Basically you have a 2D array, let's call it A for easy reference and a 3D array, let's call it B. Let the output be stored be into a variable out. So, the innermost code snippet could be extracted and based on the assumed variable names.
Original loopy code
for k=1:size(A,1)
out(k)=mahal(A(k,:),B(:,:,k));
end
So, what I did was to hack into mahal.m and look for portions that could be vectorized when the inputs are 2D and 3D. Now, mahal uses qr inside it, which could not be vectorized. Thus, we end up with a hacked code.
Hacked code
%// Pre-calculate certain values that could be avoided than using into loop
meanB = mean(B,1); %// mean of B along dim-1
B_meanB = bsxfun(@minus,B,meanB); %// B minus mean values of B
A_B_meanB = A' - reshape(meanB,size(B,2),[]); %//'# A minus B_meanB
%// QR calculations in a for-loop starts until the output is obtained
for k = 1:size(A,1)
[~,R] = qr(B_meanB(:,:,k),0);
out2(k) = sum((R'\A_B_meanB(:,k)).^2)*(size(A,1)-1);
end
Now, to extend this hack solution to the problem code, one can introduce few more tweaks to pre-calculate more values being used those nested loops.
Final solution code
A = S.a; %// Get data from S
[rx,cx] = size(A); %// Get size parameters
Atr = A'; %//'# Pre-calculate transpose of A
%// Pre-calculate replicated B and the indices to be modified at each iteration
B_rep = repmat(S.a,1,1,rx);
B_idx = bsxfun(@plus,[(0:cx-1)*rx + 1]',[0:rx-1]*(rx*cx+1)); %//'
out = zeros(size(S.data,1),rx); %// initialize output array
for i=1:length(S.data)
B = B_rep;
B(B_idx) = repmat(S.data(i,:)',1,rx); %//'
meanB = mean(B,1); %// mean of B along dim-1
B_meanB = bsxfun(@minus,B,meanB); %// B minus mean values of B
A_B_meanB = Atr - reshape(meanB,3,[]); %// A minus B_meanB
for jj = 1:rx
[~,R] = qr(B_meanB(:,:,jj),0);
out(i,jj) = sum((R'\A_B_meanB(:,jj)).^2)*(rx-1); %//'
end
end
S.resultat = out;
Here's the benchmarking code to compare the proposed solution against the code listed in the problem -
%// Random inputs
S.data=0+(20-0).*rand(1500,3); %(size 10x reduced for a quicker runtime test)

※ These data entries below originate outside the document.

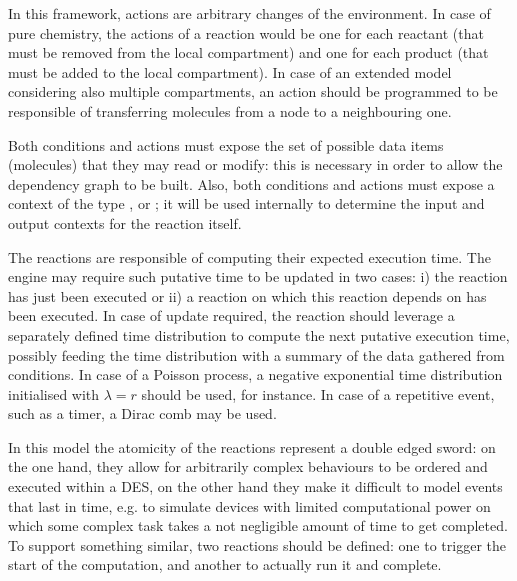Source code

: \documentclass[12pt,a4paper,twoside,openright]{book}
\begin{document}
In this framework, actions are arbitrary changes of the environment.
%
In case of pure chemistry, the actions of a reaction would be one for each reactant (that must be removed from the local compartment) and one for each product (that must be added to the local compartment).
%
In case of an extended model considering also multiple compartments, an action should be programmed to be responsible of transferring molecules from a node to a neighbouring one.

Both conditions and actions must expose the set of possible data items (molecules) that they may read or modify: this is necessary in order to allow the dependency graph to be built.
%
Also, both conditions and actions must expose a context of the type \localc{}, \neighborhood{} or \globalc{}; it will be used internally to determine the input and output contexts for the reaction itself.

The reactions are responsible of computing their expected execution time.
%
The engine may require such putative time to be updated in two cases: i) the reaction has just been executed or ii) a reaction on which this reaction depends on has been executed.
%
In case of update required, the reaction should leverage a separately defined time distribution to compute the next putative execution time, possibly feeding the time distribution with a summary of the data gathered from conditions.
%
In case of a Poisson process, a negative exponential time distribution initialised with $\lambda{} = r$ should be used, for instance.
%
In case of a repetitive event, such as a timer, a Dirac comb may be used.

In this model the atomicity of the reactions represent a double edged sword: on the one hand, they allow for arbitrarily complex behaviours to be ordered and executed within a DES, on the other hand they make it difficult to model events that last in time, e.g. to simulate devices with limited computational power on which some complex task takes a not negligible amount of time to get completed.
%
To support something similar, two reactions should be defined: one to trigger the start of the computation, and another to actually run it and complete.
\end{document}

S.a=0+(20-0).*rand(250,3);
S.resultat=ones(length(S.data),length(S.a))*nan;
disp('----------------------------- With original code')
tic
S.b=ones(length(S.a),3,length(S.a))*nan;
for i=1:length(S.data)
for j=1:length(S.a)
S.a2=S.a;
S.a2(j,:)=S.data(i,:);
S.b(:,:,j)=S.a2;
if j==length(S.a)
for k=1:length(S.a);
S.resultat(i,k)=mahal(S.a(k,:),S.b(:,:,k));
end
end
end
end
toc, clear i j S.a2 k S.resultat
S.resultat=ones(length(S.data),length(S.a))*nan;
disp('----------------------------- With proposed solution code')
tic
[ ... Proposed solution code ...]
toc
Runtimes -
----------------------------- With original code
Elapsed time is 17.734394 seconds.
----------------------------- With proposed solution code
Elapsed time is 6.602860 seconds.
Thus, we might get around 2.7x speedup with the proposed approach and some tweaks!